Há antídoto para a máquina de desinformação e ódio da ultradireita?

Crescimento de apoio a Bolsonaro nas redes não é orgânico e conta com estrutura pesada de investimento fortemente inspirada na experiência de Trump, no Estados Unidos. Por outro lado, esquerda tem compromisso com disseminação de informações verdadeiras no combate às fake news

“É com o veneno da cobra que se faz o antídoto, mas não é bebendo mais veneno que se cura da picada. A desinformação não é a nossa linguagem”, argumenta Diego Dorgam, professor da Universidade de Brasília (UnB) sobre os rumos das ações de rede para setores de oposição ao bolsonarismo.
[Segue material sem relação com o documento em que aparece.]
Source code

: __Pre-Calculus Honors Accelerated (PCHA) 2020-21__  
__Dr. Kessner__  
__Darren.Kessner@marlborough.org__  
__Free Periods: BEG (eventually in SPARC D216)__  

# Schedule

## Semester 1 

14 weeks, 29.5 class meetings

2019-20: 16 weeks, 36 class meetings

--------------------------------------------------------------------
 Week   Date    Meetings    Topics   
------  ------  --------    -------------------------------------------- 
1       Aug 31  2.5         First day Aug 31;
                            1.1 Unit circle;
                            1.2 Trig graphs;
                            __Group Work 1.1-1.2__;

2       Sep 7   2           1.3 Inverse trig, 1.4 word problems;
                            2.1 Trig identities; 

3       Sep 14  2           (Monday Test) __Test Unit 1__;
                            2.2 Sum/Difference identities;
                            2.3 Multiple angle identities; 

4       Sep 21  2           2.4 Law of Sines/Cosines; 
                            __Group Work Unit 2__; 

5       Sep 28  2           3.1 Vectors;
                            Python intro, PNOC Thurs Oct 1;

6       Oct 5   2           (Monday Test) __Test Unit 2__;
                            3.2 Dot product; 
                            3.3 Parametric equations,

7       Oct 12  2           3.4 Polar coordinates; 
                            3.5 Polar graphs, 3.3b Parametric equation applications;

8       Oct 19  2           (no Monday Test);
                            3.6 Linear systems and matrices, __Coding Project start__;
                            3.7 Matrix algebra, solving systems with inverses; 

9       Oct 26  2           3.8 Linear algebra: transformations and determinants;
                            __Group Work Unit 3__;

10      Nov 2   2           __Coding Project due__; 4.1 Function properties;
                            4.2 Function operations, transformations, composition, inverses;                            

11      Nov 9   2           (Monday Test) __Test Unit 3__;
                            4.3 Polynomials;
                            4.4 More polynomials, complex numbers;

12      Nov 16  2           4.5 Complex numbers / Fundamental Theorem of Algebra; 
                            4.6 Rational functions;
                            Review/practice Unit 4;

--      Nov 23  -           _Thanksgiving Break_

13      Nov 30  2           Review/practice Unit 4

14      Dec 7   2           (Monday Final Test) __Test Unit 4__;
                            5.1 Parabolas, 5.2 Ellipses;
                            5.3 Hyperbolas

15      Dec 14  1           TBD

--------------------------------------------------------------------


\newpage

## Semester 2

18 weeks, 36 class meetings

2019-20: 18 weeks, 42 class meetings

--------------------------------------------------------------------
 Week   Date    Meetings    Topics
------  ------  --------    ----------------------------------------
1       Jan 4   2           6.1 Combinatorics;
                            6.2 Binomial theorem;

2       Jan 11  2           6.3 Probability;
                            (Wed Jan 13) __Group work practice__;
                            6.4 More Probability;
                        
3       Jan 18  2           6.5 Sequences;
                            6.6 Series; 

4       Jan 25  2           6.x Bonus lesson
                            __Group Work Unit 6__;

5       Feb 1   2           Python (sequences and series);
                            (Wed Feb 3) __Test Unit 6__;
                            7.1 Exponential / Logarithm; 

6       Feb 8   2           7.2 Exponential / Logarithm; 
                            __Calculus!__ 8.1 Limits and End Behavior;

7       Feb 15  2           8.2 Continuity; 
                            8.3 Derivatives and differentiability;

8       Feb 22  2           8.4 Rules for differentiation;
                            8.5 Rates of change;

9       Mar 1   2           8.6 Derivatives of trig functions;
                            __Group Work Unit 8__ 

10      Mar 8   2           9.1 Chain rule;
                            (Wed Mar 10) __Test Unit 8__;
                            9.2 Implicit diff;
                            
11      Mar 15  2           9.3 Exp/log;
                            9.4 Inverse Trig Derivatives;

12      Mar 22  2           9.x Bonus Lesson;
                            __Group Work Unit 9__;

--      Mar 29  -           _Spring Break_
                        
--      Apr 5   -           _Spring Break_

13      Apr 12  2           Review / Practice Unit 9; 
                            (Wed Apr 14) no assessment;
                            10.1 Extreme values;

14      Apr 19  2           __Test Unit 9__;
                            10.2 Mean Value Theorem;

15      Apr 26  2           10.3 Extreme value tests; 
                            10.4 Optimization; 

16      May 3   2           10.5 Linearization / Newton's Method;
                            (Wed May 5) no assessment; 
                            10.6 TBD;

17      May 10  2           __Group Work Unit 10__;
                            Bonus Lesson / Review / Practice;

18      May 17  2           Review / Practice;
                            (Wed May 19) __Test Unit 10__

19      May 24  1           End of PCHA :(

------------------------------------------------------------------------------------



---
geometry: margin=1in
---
Dorgam foi responsável por coordenar importantes processos de transformação digital no setor público, nos ministérios da Justiça, Cultura e Comunicações entre 2011 e 2016, como a governança de Tecnologia da Informação, a automação de infraestrutura e a abertura dos códigos-fontes de diversos softwares.

O professor da UnB participou da quinta edição do Curso Nacional de Comunicação do Centro de Estudos Barão de Itararé junto a outros pesquisadores do tema, que analisaram dados sobre o avanço do debate político nas redes sociais no último período.

“A luta contra o fascismo e as redes de comunicação da ultradireita não será resolvida com a eleição de um partido de esquerda e um bom marketing nas redes”, alerta Dorgam. “Será uma luta de longa duração. Precisamos estudar para contra-atacar. Não podemos e nem devemos copiar as fórmulas da direita, seus padrões, achando que teremos os mesmos resultados”, afirma o especialista em redes.

Para explicar a complexidade da máquina de comunicação da ultradireita não só no Brasil, mas no mundo, o sociólogo e professor da Universidade Federal do ABC (UFABC) Sérgio Amadeu destrincha métodos utilizados por figuras como Steve Bannon e Andrew Breitbart, fundadores do portal de extrema-direita Breitbart News e mentes por trás da Cambridge Analytica, protagonista de escândalo envolvendo a eleição de Donald Trump, retratada no filme “Privacidade Hackeada” (2019), produzido pela Netflix.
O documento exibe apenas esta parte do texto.